La primera tuvo lugar un 17 de Diciembre y dicen que los relatores fueron testigos oculares del portento que sirvió de inspiración a los pintores Velázquez, Zurbarán, Murillo, Rubens y otros. Iban procesionalmente el rey Recesvinto con su obispo y pueblo a celebrar la vigilia de la Anunciación a la catedral, cuando el susto y el miedo hizo volver aterrados a los que se encontraban ya con los hachones encendidos dentro del templo, entre humos, gritos, gestos extraños y muchísimo desconcierto. El obispo se adentra con paso seguro hacia el altar donde se inclina y al levantar la mirada contempla a la Virgen que ocupaba, como en un trono, la silla episcopal, dejando de regalo y premio una vestidura litúrgica traída de los tesoros del cielo.
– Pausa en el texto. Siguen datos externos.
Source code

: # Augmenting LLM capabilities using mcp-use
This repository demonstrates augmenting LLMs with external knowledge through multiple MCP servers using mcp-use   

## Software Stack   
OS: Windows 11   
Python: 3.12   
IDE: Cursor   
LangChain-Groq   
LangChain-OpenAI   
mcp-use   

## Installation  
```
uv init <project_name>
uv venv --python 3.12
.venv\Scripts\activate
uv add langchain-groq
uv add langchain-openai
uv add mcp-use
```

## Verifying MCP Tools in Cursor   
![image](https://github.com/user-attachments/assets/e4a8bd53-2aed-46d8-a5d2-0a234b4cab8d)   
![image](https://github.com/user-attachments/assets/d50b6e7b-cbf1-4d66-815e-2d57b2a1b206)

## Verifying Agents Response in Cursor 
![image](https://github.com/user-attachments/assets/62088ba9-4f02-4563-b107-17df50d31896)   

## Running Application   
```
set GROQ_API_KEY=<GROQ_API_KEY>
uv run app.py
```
La otra es más vulgar, quiero decir de inferior rango. La narración tiene por escenario la basílica martirial de Santa Leocadia y el tiempo es el día antes de la marcha al cielo del obispo. Se celebra el decimoctavo aniversario de la subida del rey al trono. Cuando todos bendicen a Dios por sus dones, tuvo lugar una aparición de la mártir Leocadia, quien, salida del sepulcro, se une a la alabanza a Dios y agradece a Ildefonso los cuidados dispensados a la Virgen. El obispo cortó con el estilete que el rey portaba en su cintura un trozo del manto de santa Leocadia.
Los toledanos –y muchos más– besan la piedra de la «descensión» y miran con gusto y asombro el «roto» hecho al manto de su santa.